Eine Klageeinreichung per normaler E-Mail ist unzulässig, jedoch stehen elektronische Wege der Kommunikation mit dem Gericht (sog. sichere Übermittlungswege nach § 130a Abs. 4 ZPO) sowohl Anwälten (beA) als auch Bürgern (z. B. Mein Justizpostfach, absenderbestätigte De-Mail) offen.
An Stelle einer Klage kann auch ein Antrag auf Durchführung eines gerichtlichen Mahnverfahrens oder ein Antrag auf einstweiligen Rechtsschutz gestellt werden.
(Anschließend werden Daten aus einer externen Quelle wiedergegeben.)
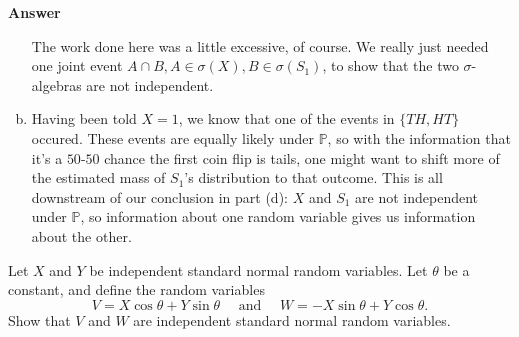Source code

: \documentclass[11pt]{article}
\renewcommand\P{\mathbb{P}} %
\newcounter{question}[section]
\newenvironment{hwanswer}
    {
        \vspace{2mm}
        {\bfseries Answer}
        \vspace{-\abovedisplayskip}
        \begin{center}
            \begin{tcolorbox}[
                width=0.95\textwidth,
                colback=white,
                colframe=white,
                opacityback=0,
                opacityframe=0,
                boxrule=0pt,
                frame hidden,
                breakable,
                before upper={\parindent15pt} %
            ]
            \lineskip=0pt %
    }
    {
        \end{tcolorbox}
        \end{center}
        \vspace{4mm}
    }
\begin{document}
\begin{hwanswer}
\begin{enumerate}[(a)]
            The work done here was a little excessive, of course. We really just needed
            one joint event $A \cap B, A \in \sigma(X), B \in \sigma(S_1)$, to show that
            the two $\sigma$-algebras are not independent.

            \item Having been told $X = 1$, we know that one of the events in $\{TH, HT\}$
            occured. These events are equally likely under $\P$, so with the information
            that it's a $50$-$50$ chance the first coin flip is tails, one might want to
            shift more of the estimated mass of $S_1$'s distribution to that outcome. This
            is all downstream of our conclusion in part (d): $X$ and $S_1$ are not
            independent under $\P$, so information about one random variable gives us
            information about the other.
        \end{enumerate}
    \end{hwanswer}





    \begin{hwquestion}
        Let $X$ and $Y$ be independent standard normal random variables. Let $\theta$ be a
        constant, and define the random variables
        \[
            V = X \cos \theta + Y \sin \theta
            \quad \text{ and } \quad
            W = -X\sin \theta + Y \cos \theta.
        \]
        Show that $V$ and $W$ are independent standard normal random variables.
    \end{hwquestion}
\end{document}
Ferner kann eine Klage dadurch erhoben werden, dass der Kläger einen Antrag auf Prozesskostenhilfe stellt und zugleich eine Klageschrift bei Gericht einreicht. Die Klage kann auch bedingt für den Fall der Bewilligung von Prozesskostenhilfe erhoben werden. Sie gilt dann nur als erhoben, wenn das Gericht Prozesskostenhilfe auch bewilligt.
Gemäß § 253 Abs. 5 S. 1 ZPO hat der Kläger die für die Zustellung erforderliche Zahl von Abschriften beizufügen. Eine Missachtung dieser Vorgabe macht die Klage aber nicht unzulässig.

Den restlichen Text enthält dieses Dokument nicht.